謝罪によって一番安堵するのは加害児童かもしれません。

担任の目の前で「ごめんなさい」と謝れば、これまでの行為を一度清算できてしまいます。
被害児童にとって、謝罪は一時のものであり、それよりもその後の加害児童の行動変容の方が重要です。
長期的な視点から、あえて謝罪の場を設けないケースもありえます。
学校と保護者の間で、いじめ対応の方針にズレが生じると、学校が加害者を庇っていると誤解されることもあります。
学校が加害者の謝罪を優先しないことは、決して加害者を庇うということではありません。
むしろ長期的な解決のための選択をとっています。
加害児童の行動変容を促し、再発防止に努めることが、学校の目指すゴールです。
悪質な行為を繰り返す児童とその親が、一度の謝罪で深く反省するでしょうか。
人間の感情や行動を簡単にコントロールすることはできません。何度も根気強く指導し、反省することで、少しずつ成長することができます。
もちろん、謝罪をする場合もあります。私は以下の条件を満たしたときに謝罪をさせるようにしていました。

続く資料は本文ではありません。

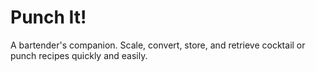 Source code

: # Punch It!
A bartender's companion. Scale, convert, store, and retrieve cocktail or punch recipes quickly and easily. 
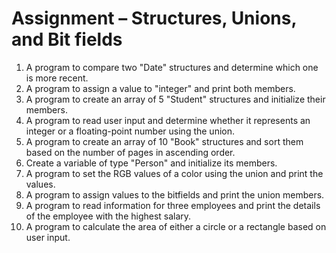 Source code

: # Assignment – Structures, Unions, and Bit fields

1. A program to compare two "Date" structures and determine which one is more recent.
2. A program to assign a value to "integer" and print both members.
3. A program to create an array of 5 "Student" structures and initialize their members.
4. A program to read user input and determine whether it represents an integer or a floating-point number using the union.
5. A program to create an array of 10 "Book" structures and sort them based on the number of pages in ascending order.
6. Create a variable of type "Person" and initialize its members.
7. A program to set the RGB values of a color using the union and print the values.
8. A program to assign values to the bitfields and print the union members.
9. A program to read information for three employees and print the details of the employee with the highest salary.
10. A program to calculate the area of either a circle or a rectangle based on user input.
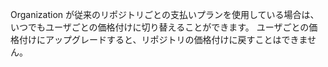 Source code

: Organization が従来のリポジトリごとの支払いプランを使用している場合は、いつでもユーザごとの価格付けに切り替えることができます。 ユーザごとの価格付けにアップグレードすると、リポジトリの価格付けに戻すことはできません。
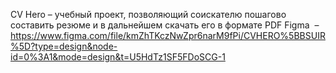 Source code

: CV Hero – учебный проект, позволяющий соискателю пошагово составить резюме и в дальнейшем скачать его в формате PDF
Figma  – https://www.figma.com/file/kmZhTKczNwZpr6narM9fPi/CVHERO%5BBSUIR%5D?type=design&node-id=0%3A1&mode=design&t=U5HdTz1SF5FDoSCG-1

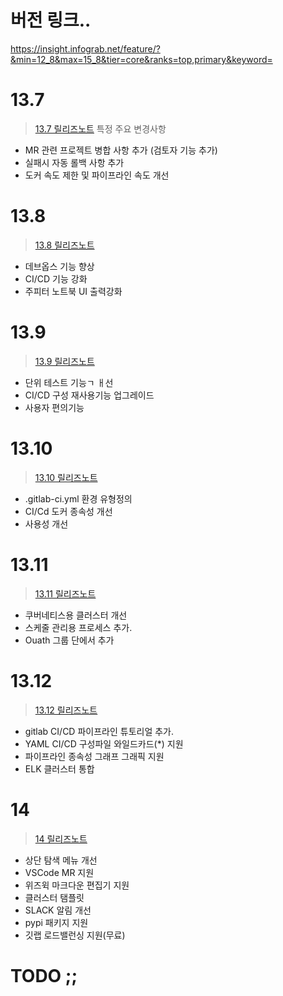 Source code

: # 버전 링크..

https://insight.infograb.net/feature/?&min=12_8&max=15_8&tier=core&ranks=top,primary&keyword=

# 13.7

> [ 13.7 릴리즈노트](https://about.gitlab.com/releases/2020/12/22/gitlab-13-7-released/)
특정 주요 변경사항
- MR 관련 프로젝트 병합 사항 추가 (검토자 기능 추가) 
- 실패시 자동 롤백 사항 추가
- 도커 속도 제한 및 파이프라인 속도 개선

# 13.8
>[ 13.8 릴리즈노트 ](https://about.gitlab.com/releases/2021/01/22/gitlab-13-8-released/)
- 데브옵스 기능 향상 
- CI/CD 기능 강화
- 주피터 노트북 UI 출력강화


# 13.9
> [ 13.9 릴리즈노트 ](https://about.gitlab.com/releases/2021/02/22/gitlab-13-9-released/#easily-see-repeat-failed-tests-in-unit-test-reports)
- 단위 테스트 기능ㄱ ㅐ선
- CI/CD 구성 재사용기능 업그레이드
- 사용자 편의기능

# 13.10
> [ 13.10 릴리즈노트](https://about.gitlab.com/releases/2021/03/22/gitlab-13-10-released/)
- .gitlab-ci.yml 환경 유형정의
- CI/Cd 도커 종속성 개선
- 사용성 개선

# 13.11
> [13.11 릴리즈노트](https://docs.gitlab.com/ee/update/index.html#version-specific-upgrading-instructions)
- 쿠버네티스용 클러스터 개선
- 스케줄 관리용 프로세스 추가.
- Ouath 그룹 단에서 추가

# 13.12
> [13.12 릴리즈노트](https://about.gitlab.com/releases/2021/05/22/gitlab-13-12-released/)
- gitlab CI/CD  파이프라인 튜토리얼 추가.
- YAML CI/CD 구성파일 와일드카드(*) 지원
- 파이프라인 종속성 그래프 그래픽 지원
- ELK 클러스터 통합

# 14
> [14 릴리즈노트](https://about.gitlab.com/releases/2021/06/22/gitlab-14-0-released/)
- 상단 탐색 메뉴 개선
- VSCode MR 지원 
- 위즈윅 마크다운 편집기 지원
- 클러스터 탬플릿
- SLACK 알림 개선
- pypi 패키지 지원
- 깃랩 로드밸런싱 지원(무료)

# TODO ;;
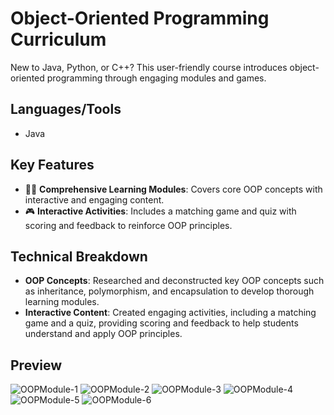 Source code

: # Object-Oriented Programming Curriculum

New to Java, Python, or C++? This user-friendly course introduces object-oriented programming through engaging modules and games.

## Languages/Tools

- Java

## Key Features

- 🧑‍🎓 **Comprehensive Learning Modules**: Covers core OOP concepts with interactive and engaging content.
- 🎮 **Interactive Activities**: Includes a matching game and quiz with scoring and feedback to reinforce OOP principles.

## Technical Breakdown

- **OOP Concepts**: Researched and deconstructed key OOP concepts such as inheritance, polymorphism, and encapsulation to develop thorough learning modules.
- **Interactive Content**: Created engaging activities, including a matching game and a quiz, providing scoring and feedback to help students understand and apply OOP principles.

## Preview
![OOPModule-1](https://github.com/user-attachments/assets/8c68c1e5-d6b5-4d9e-a1b7-12fcabd26c60)
![OOPModule-2](https://github.com/user-attachments/assets/3e4928ce-6bf3-4619-a94e-c83f77817f84)
![OOPModule-3](https://github.com/user-attachments/assets/8d39a7e9-7c1f-4bf5-9467-4ac27e854f7a)
![OOPModule-4](https://github.com/user-attachments/assets/ea89f855-b667-4a09-b7b3-28be71348dfa)
![OOPModule-5](https://github.com/user-attachments/assets/5fb66276-de9f-402d-8ead-5fcee9db1cb3)
![OOPModule-6](https://github.com/user-attachments/assets/a69a9092-d215-4326-8098-48a5b7749c34)
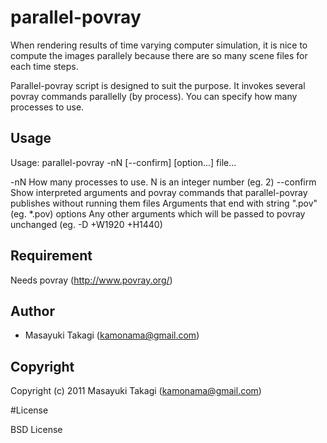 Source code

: # parallel-povray

When rendering results of time varying computer simulation, it is nice to compute the images parallely because there are so many scene files for each time steps.

Parallel-povray script is designed to suit the purpose. It invokes several povray commands parallelly (by process). You can specify how many processes to use.

## Usage

Usage: parallel-povray -nN [--confirm] [option...] file...

  -nN         How many processes to use. N is an integer number (eg. 2)
  --confirm   Show interpreted arguments and povray commands that
                parallel-povray publishes without running them
  files       Arguments that end with string ".pov" (eg. *.pov)
  options     Any other arguments which will be passed to povray unchanged
                (eg. -D +W1920 +H1440)

## Requirement

Needs povray (http://www.povray.org/)

## Author

* Masayuki Takagi (kamonama@gmail.com)

## Copyright

Copyright (c) 2011 Masayuki Takagi (kamonama@gmail.com)

#License

BSD License
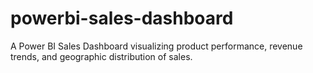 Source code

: # powerbi-sales-dashboard
A Power BI Sales Dashboard visualizing product performance, revenue trends, and geographic distribution of sales.
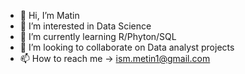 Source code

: - 👋 Hi, I’m Matin
- 👀 I’m interested in Data Science
- 🌱 I’m currently learning R/Phyton/SQL
- 💞️ I’m looking to collaborate on Data analyst projects
- 📫 How to reach me -> ism.metin1@gmail.com

<!---
akbarli1514/akbarli1514 is a ✨ special ✨ repository because its `README.md` (this file) appears on your GitHub profile.
You can click the Preview link to take a look at your changes.
--->
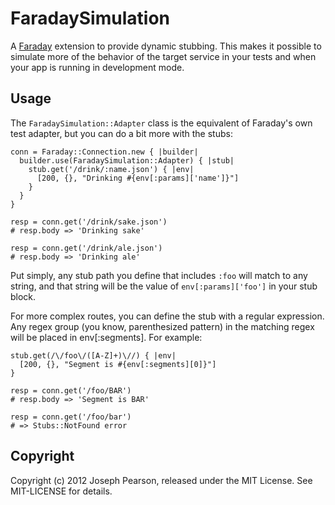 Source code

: # FaradaySimulation

A [Faraday]() extension to provide dynamic stubbing. This makes it possible 
to simulate more of the behavior of the target service in your tests and when
your app is running in development mode.


## Usage

The `FaradaySimulation::Adapter` class is the equivalent of Faraday's own
test adapter, but you can do a bit more with the stubs:

    conn = Faraday::Connection.new { |builder|
      builder.use(FaradaySimulation::Adapter) { |stub|
        stub.get('/drink/:name.json') { |env|
          [200, {}, "Drinking #{env[:params]['name']}"]
        }
      }
    }

    resp = conn.get('/drink/sake.json')
    # resp.body => 'Drinking sake'

    resp = conn.get('/drink/ale.json')
    # resp.body => 'Drinking ale'

Put simply, any stub path you define that includes `:foo` will match to
any string, and that string will be the value of `env[:params]['foo']` in
your stub block.

For more complex routes, you can define the stub with a regular expression.
Any regex group (you know, parenthesized pattern) in the matching regex will
be placed in env[:segments]. For example:

    stub.get(/\/foo\/([A-Z]+)\//) { |env|
      [200, {}, "Segment is #{env[:segments][0]}"]
    }

    resp = conn.get('/foo/BAR')
    # resp.body => 'Segment is BAR'

    resp = conn.get('/foo/bar')
    # => Stubs::NotFound error


## Copyright

Copyright (c) 2012 Joseph Pearson, released under the MIT License. 
See MIT-LICENSE for details.
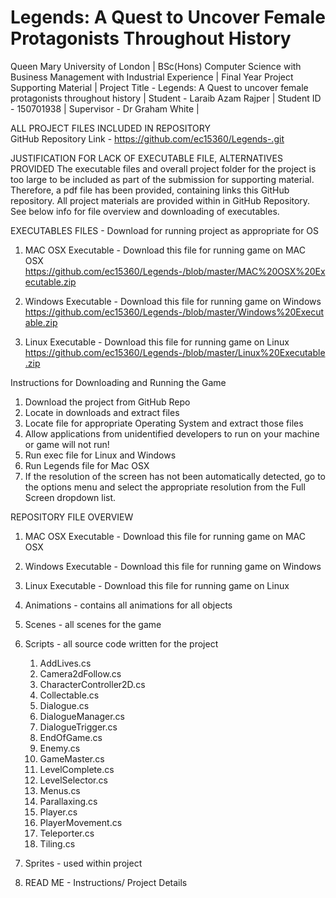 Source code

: # Legends: A Quest to Uncover Female Protagonists Throughout History 
Queen Mary University of London |
BSc(Hons) Computer Science with Business Management with Industrial Experience |
Final Year Project Supporting Material |
Project Title - Legends: A Quest to uncover female protagonists throughout history |
Student - Laraib Azam Rajper |
Student ID -  150701938 |
Supervisor -  Dr Graham White |

ALL PROJECT FILES INCLUDED IN REPOSITORY  
GitHub Repository Link - https://github.com/ec15360/Legends-.git

JUSTIFICATION FOR LACK OF EXECUTABLE FILE, ALTERNATIVES PROVIDED
The executable files and overall project folder for the project is too large to be included as part of the submission for supporting material. Therefore, a pdf file has been provided, containing links this GitHub repository. All project materials are provided within in GitHub Repository. See below info for file overview and downloading of executables.

EXECUTABLES FILES - Download for running project as appropriate for OS
1. MAC OSX Executable - Download this file for running game on MAC OSX
https://github.com/ec15360/Legends-/blob/master/MAC%20OSX%20Executable.zip

2. Windows Executable - Download this file for running game on Windows
https://github.com/ec15360/Legends-/blob/master/Windows%20Executable.zip

3. Linux Executable - Download this file for running game on Linux
https://github.com/ec15360/Legends-/blob/master/Linux%20Executable.zip

Instructions for Downloading and Running the Game
1.	Download the project from GitHub Repo 
2.	Locate in downloads and extract files
3.	Locate file for appropriate Operating System and extract those files
4.	Allow applications from unidentified developers to run on your machine or game will not run!
5.	Run exec file for Linux and Windows
6.	Run Legends file for Mac OSX
7.	If the resolution of the screen has not been automatically detected, go to the options menu and select the appropriate resolution from the Full Screen dropdown list.

REPOSITORY FILE OVERVIEW 

1. MAC OSX Executable - Download this file for running game on MAC OSX
1. Windows Executable - Download this file for running game on Windows
1. Linux Executable - Download this file for running game on Linux
1. Animations - contains all animations for all objects
3. Scenes - all scenes for the game
4. Scripts - all source code written for the project 
	1. AddLives.cs
	2. Camera2dFollow.cs
	3. CharacterController2D.cs
	4. Collectable.cs
	5. Dialogue.cs
	6. DialogueManager.cs
	7. DialogueTrigger.cs
	8. EndOfGame.cs
	9. Enemy.cs
	10. GameMaster.cs
	11. LevelComplete.cs
	12. LevelSelector.cs
	13. Menus.cs
	14. Parallaxing.cs
	15. Player.cs
	16. PlayerMovement.cs
	17. Teleporter.cs
 	18. Tiling.cs
 
5. Sprites - used within project 
6. READ ME - Instructions/ Project Details

 





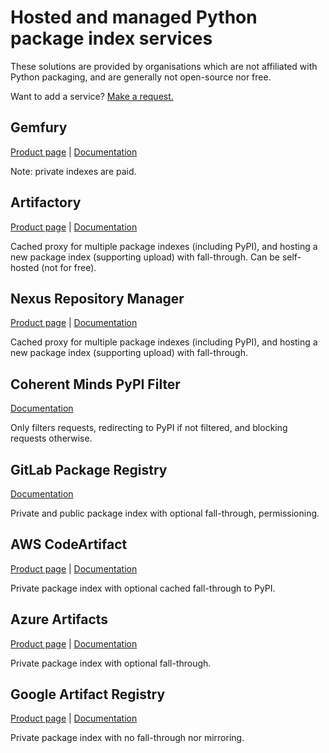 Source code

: # Hosted and managed Python package index services

These solutions are provided by organisations which are not affiliated with Python
packaging, and are generally not open-source nor free.

Want to add a service? [Make a request.](
  https://github.com/EpicWink/python-index-services/issues/new
)

## Gemfury

[Product page](https://fury.co/l/pypi-server/)
| [Documentation](https://gemfury.com/help/pypi-server/)

Note: private indexes are paid.

## Artifactory

[Product page](https://jfrog.com/artifactory/>)
| [Documentation](
  https://www.jfrog.com/confluence/display/JFROG/PyPI+Repositories/
)

Cached proxy for multiple package indexes (including PyPI), and hosting a
new package index (supporting upload) with fall-through. Can be self-hosted
(not for free).

## Nexus Repository Manager

[Product page](https://www.sonatype.com/products/nexus-repository/)
| [Documentation](
  https://help.sonatype.com/repomanager3/nexus-repository-administration/formats/pypi-repository
)

Cached proxy for multiple package indexes (including PyPI), and hosting a
new package index (supporting upload) with fall-through.

## Coherent Minds PyPI Filter

[Documentation](https://pypi.coherentminds.de/redoc/)

Only filters requests, redirecting to PyPI if not filtered, and blocking
requests otherwise.

## GitLab Package Registry

[Documentation](
  https://docs.gitlab.com/ee/user/packages/pypi_repository/
)

Private and public package index with optional fall-through, permissioning.

## AWS CodeArtifact
[Product page](https://aws.amazon.com/codeartifact/>)
| [Documentation](
  https://docs.aws.amazon.com/codeartifact/latest/ug/using-python.html
)

Private package index with optional cached fall-through to PyPI.

## Azure Artifacts

[Product page](https://azure.microsoft.com/en-us/products/devops/artifacts/)
| [Documentation](
  https://learn.microsoft.com/en-us/azure/devops/artifacts/quickstarts/python-packages/
)

Private package index with optional fall-through.

## Google Artifact Registry

[Product page](https://cloud.google.com/artifact-registry/)
| [Documentation](
  https://cloud.google.com/artifact-registry/docs/python/
)

Private package index with no fall-through nor mirroring.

- 加害児童が自分から「謝罪をしたい」と申し出て、被害児童も「謝罪を受け入れても良い」となった場合
- 事実関係が明確になり、お互いの児童の言い分が食い違わない場合(どちらかが納得いかない状況で謝罪はしません)
加害児童とその保護者からの主張

加害者擁護に感じてしまう大きな要素として「加害児童の保護者」の存在は大きいです。
自分の子供がいじめをしていると素直に受け入れられない保護者は多いです。
被害児童の話や担任の説明に納得がいかず、問題の解決が難航することも珍しくありません。
家庭による教育方針の違い
子供同士のトラブルは各家庭の教育方針の違いと大きく関係しています。
- 子供がやることだから仕方がないと考える家庭
- 親がむや介入するべきではないと考える家庭
- 自分の子供がそんなことをするはずがないと考える家庭
- 子育てに手が回らない状況の家庭
- 日本語が十分に通じない、日本の学校制度をよく理解していない家庭
といじめ問題に対してあまりに多様な見方があり、被害側との大きな価値観のズレが生じていることがあります。
丁寧に話を進めていくことにより、対応が遅れ、相手を擁護しているかのように見える可能性があります。
加害児童の正当化
「自分も被害を受けていた」「相手が先に仕掛けてきた」など、加害行為に理由をつける子どもも多くいます。
子どもは自分に都合の良い部分だけを話すことが多いため、状況把握が複雑になります。
「正当化」とありますが、「正当」な場合も十分に考えられます。
両者が不公平感を感じないよう丁寧に聞き取りを進めれば時間もかかります。
- 言った言わないの水掛け論
- どんどん過去にさかぼる(ひどいときは幼稚園までさかのぼります)
- どちらかの勘違い
学校への責任転嫁

中には、子どもの加害行為よりも学校の管理責任を問題にする保護者もいます。
いわゆるモンスターペアレントと呼ばれる家庭の対応はどの学校でも大きな問題となっています。
最初は被害児童の相談がメインだったものが、「加害児童」への対応に多くの時間を費やすことになってしまい、被害児童保護者からは「加害児童を擁護している」と見えてしまうこともあります。
そのような事例を経験していない教員はいないといってもいいでしょう。
被害側よりも加害側の保護者とトラブルになることの方が多いと感じる年もあります。

教員としては、加害児童への連絡はだいぶ慎重になってはいるものの、反発を受けることは少なくありません。
児童に事実を聞き取ることの難しさ
いじめ問題では、被害者と加害者の証言が食い違ったり、目撃者がいてもはっきりとした証言を得られないことが多く、事実を正確に把握することが非常に難しいのが現状です。

児童の証言の不一致
ほとんどの場合、児童は自分にとって都合の良いことしか話しません。
また、自分の気持ちを正確に言葉にすることが苦手で、質問の意図を誤解したり、過去の出来事を現在の出来事と混同したりすることもあります。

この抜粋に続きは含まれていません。